## Problem requirements:
How many lines of the listing contain the string "APPDATA"? Only the number is wanted.

## Task input:

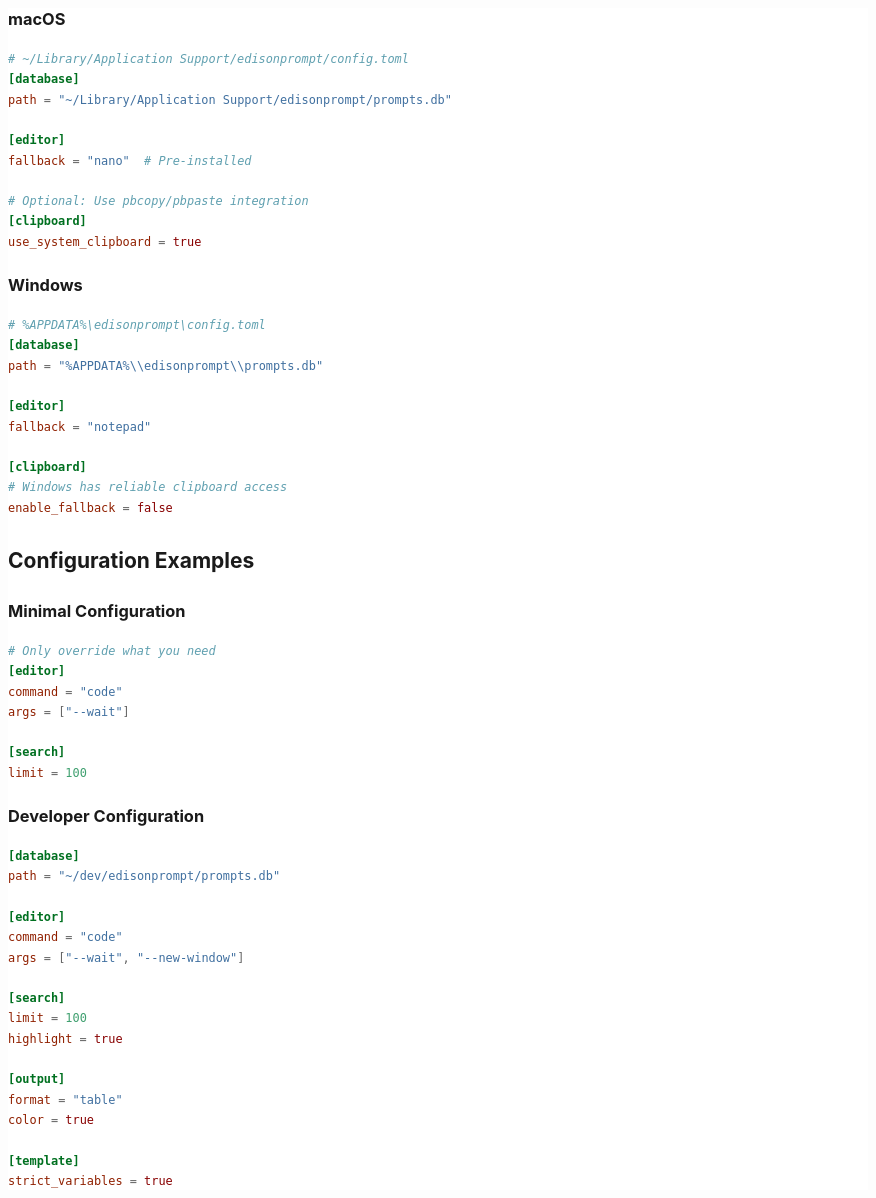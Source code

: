 ### macOS
```toml
# ~/Library/Application Support/edisonprompt/config.toml
[database]
path = "~/Library/Application Support/edisonprompt/prompts.db"

[editor]
fallback = "nano"  # Pre-installed

# Optional: Use pbcopy/pbpaste integration
[clipboard]
use_system_clipboard = true
```

### Windows
```toml
# %APPDATA%\edisonprompt\config.toml
[database]
path = "%APPDATA%\\edisonprompt\\prompts.db"

[editor]
fallback = "notepad"

[clipboard]
# Windows has reliable clipboard access
enable_fallback = false
```

## Configuration Examples

### Minimal Configuration
```toml
# Only override what you need
[editor]
command = "code"
args = ["--wait"]

[search]
limit = 100
```

### Developer Configuration
```toml
[database]
path = "~/dev/edisonprompt/prompts.db"

[editor]
command = "code"
args = ["--wait", "--new-window"]

[search]
limit = 100
highlight = true

[output]
format = "table"
color = true

[template]
strict_variables = true
```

## Finished exercise:
2